Após fortes oscilações, Ibovespa fecha em alta de 2,15% com destaque para Petrobras

MERCADO


Bolsa
Após um dia de forte volatilidade, oscilando entre queda de 7,78% e alta de 4,75% o Ibovespa fechou com valorização de 2,15% aos 68.332 pontos, acompanhando o comportamento das bolsas americanas. O giro financeiro foi de R$ 34,5 bilhões. Em dia de agenda esvaziada destaque nos EUA para o indicador de Vendas de casas já existentes de fevereiro. O Senado Federal pretende votar decreto de calamidade pública encaminhado pelo governo federal nesta sexta-feira, segundo a agência Senado Notícias. Ao mesmo tempo, no documento, atualizado a cada dois meses na entrega ao Congresso, o governo deve reduzir para 0,50% sua projeção para o PIB deste ano. Bolsas no mundo sobem, petróleo em alta, assim como os futuros americanos. Nesse cenário, esperamos um dia positivo.

Câmbio
Mesmo num mercado volátil o exterior trouxe algum alívio após o Fed anunciar linhas de swaps em dólar com mais nove bancos centrais, incluindo o brasileiro, repetindo medida adotada na crise de 2008. O dólar subiu na abertura, desacelerou, e no final, fechou com queda de 0,28% a R$ 5,0947, com a ajuda também de um novo leilão de moeda à vista feito pelo BC.

Juros
No final do dia de ontem, com os mercados mais calmos e operando em campo positivo, os juros futuros no curto prazo caíram em resposta ao corte de 0,50pp da Selic pelo Copom para 3,75% interpretada por parte do mercado como “tímida”. Já os longos subiram, com a adição de prêmios de riscos devido ao cenário global com Covid-19 e o receio fiscal doméstico. Ao final da sessão regular o DI Janeiro 21 caía 1,5 pontos para 3,985% enquanto o DI Janeiro 23 subia 7 pontos para 7,1%.
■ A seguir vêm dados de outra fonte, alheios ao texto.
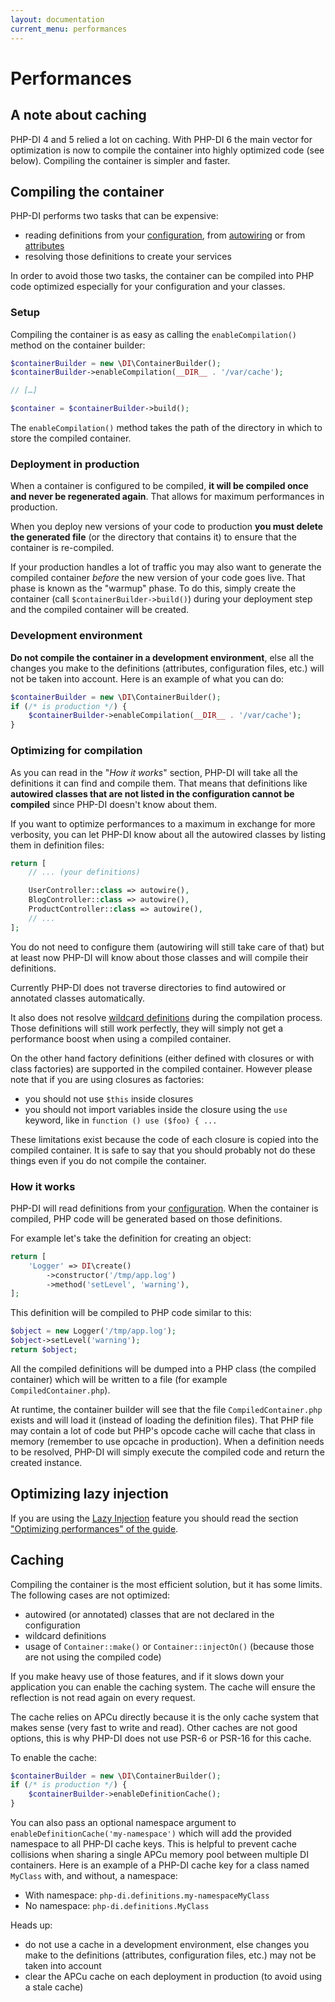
 ```yaml
---
layout: documentation
current_menu: performances
---
```


# Performances

## A note about caching

PHP-DI 4 and 5 relied a lot on caching. With PHP-DI 6 the main vector for optimization is now to compile the container into highly optimized code (see below). Compiling the container is simpler and faster.

## Compiling the container

PHP-DI performs two tasks that can be expensive:

- reading definitions from your [configuration](php-definitions.md), from [autowiring](autowiring.md) or from [attributes](attributes.md)
- resolving those definitions to create your services

In order to avoid those two tasks, the container can be compiled into PHP code optimized especially for your configuration and your classes.

### Setup

Compiling the container is as easy as calling the `enableCompilation()` method on the container builder:

```php
$containerBuilder = new \DI\ContainerBuilder();
$containerBuilder->enableCompilation(__DIR__ . '/var/cache');

// […]

$container = $containerBuilder->build();
```

The `enableCompilation()` method takes the path of the directory in which to store the compiled container.

### Deployment in production

When a container is configured to be compiled, **it will be compiled once and never be regenerated again**. That allows for maximum performances in production.

When you deploy new versions of your code to production **you must delete the generated file** (or the directory that contains it) to ensure that the container is re-compiled.

If your production handles a lot of traffic you may also want to generate the compiled container *before* the new version of your code goes live. That phase is known as the "warmup" phase. To do this, simply create the container (call `$containerBuilder->build()`) during your deployment step and the compiled container will be created.

### Development environment

**Do not compile the container in a development environment**, else all the changes you make to the definitions (attributes, configuration files, etc.) will not be taken into account. Here is an example of what you can do:

```php
$containerBuilder = new \DI\ContainerBuilder();
if (/* is production */) {
    $containerBuilder->enableCompilation(__DIR__ . '/var/cache');
}
```

### Optimizing for compilation

As you can read in the "*How it works*" section, PHP-DI will take all the definitions it can find and compile them. That means that definitions like **autowired classes that are not listed in the configuration cannot be compiled** since PHP-DI doesn't know about them.

If you want to optimize performances to a maximum in exchange for more verbosity, you can let PHP-DI know about all the autowired classes by listing them in definition files:

```php
return [
    // ... (your definitions)

    UserController::class => autowire(),
    BlogController::class => autowire(),
    ProductController::class => autowire(),
    // ...
];
```

You do not need to configure them (autowiring will still take care of that) but at least now PHP-DI will know about those classes and will compile their definitions.

Currently PHP-DI does not traverse directories to find autowired or annotated classes automatically.

It also does not resolve [wildcard definitions](php-definitions.md#wildcards) during the compilation process. Those definitions will still work perfectly, they will simply not get a performance boost when using a compiled container.

On the other hand factory definitions (either defined with closures or with class factories) are supported in the compiled container. However please note that if you are using closures as factories:

- you should not use `$this` inside closures
- you should not import variables inside the closure using the `use` keyword, like in `function () use ($foo) { ...`

These limitations exist because the code of each closure is copied into the compiled container. It is safe to say that you should probably not do these things even if you do not compile the container.

### How it works

PHP-DI will read definitions from your [configuration](php-definitions.md). When the container is compiled, PHP code will be generated based on those definitions.

For example let's take the definition for creating an object:

```php
return [
    'Logger' => DI\create()
        ->constructor('/tmp/app.log')
        ->method('setLevel', 'warning'),
];
```

This definition will be compiled to PHP code similar to this:

```php
$object = new Logger('/tmp/app.log');
$object->setLevel('warning');
return $object;
```

All the compiled definitions will be dumped into a PHP class (the compiled container) which will be written to a file (for example `CompiledContainer.php`).

At runtime, the container builder will see that the file `CompiledContainer.php` exists and will load it (instead of loading the definition files). That PHP file may contain a lot of code but PHP's opcode cache will cache that class in memory (remember to use opcache in production). When a definition needs to be resolved, PHP-DI will simply execute the compiled code and return the created instance.

## Optimizing lazy injection

If you are using the [Lazy Injection](lazy-injection.md) feature you should read the section ["Optimizing performances" of the guide](lazy-injection.md#optimizing-performances).

## Caching

Compiling the container is the most efficient solution, but it has some limits. The following cases are not optimized:

- autowired (or annotated) classes that are not declared in the configuration
- wildcard definitions
- usage of `Container::make()` or `Container::injectOn()` (because those are not using the compiled code)

If you make heavy use of those features, and if it slows down your application you can enable the caching system. The cache will ensure the reflection is not read again on every request.

The cache relies on APCu directly because it is the only cache system that makes sense (very fast to write and read). Other caches are not good options, this is why PHP-DI does not use PSR-6 or PSR-16 for this cache.

To enable the cache:

```php
$containerBuilder = new \DI\ContainerBuilder();
if (/* is production */) {
    $containerBuilder->enableDefinitionCache();
}
```

You can also pass an optional namespace argument to `enableDefinitionCache('my-namespace')` which will add the provided namespace to all PHP-DI cache keys. This is helpful to prevent cache collisions when sharing a single APCu memory pool between multiple DI containers. Here is an example of a PHP-DI cache key for a class named `MyClass` with, and without, a namespace:

- With namespace:  `php-di.definitions.my-namespaceMyClass`
- No namespace:    `php-di.definitions.MyClass`

Heads up:

- do not use a cache in a development environment, else changes you make to the definitions (attributes, configuration files, etc.) may not be taken into account
- clear the APCu cache on each deployment in production (to avoid using a stale cache)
ANÁLISE DE SETORES E EMPRESAS

Copasa (CSMG3)
Lucro de R$ 255 milhões no 4T19, acima do esperado

A Companhia de Saneamento Básico de Minas Gerais (Copasa) registrou no 4T19 um lucro líquido de R$ 255,3 milhões, 43% superior ao lucro de R$ 178,0 milhões do 4T18, e acima das nossas projeções com destaque para o aumento de preços em função do reajuste médio autorizado; o melhor resultado financeiro e notadamente o resultado operacional, que no conjunto, compensaram a queda dos volumes comercializados no trimestre.

No acumulado de 2019 o lucro líquido cresceu 30% em relação a 2018 somando R$ 754,4 milhões. Seguimos com recomendação de COMPRA e Preço Justo de R$ 85,00/ação (potencial de alta de 123%). Ao preço de R$ 38,09/ação (valor de mercado de R$ 4,8 bilhões) a ação CSMG3 registra queda de 44,0% este ano. Os múltiplos para 2020 apontam para um P/L de 5,0x e VE/EBITDA de 5,1x.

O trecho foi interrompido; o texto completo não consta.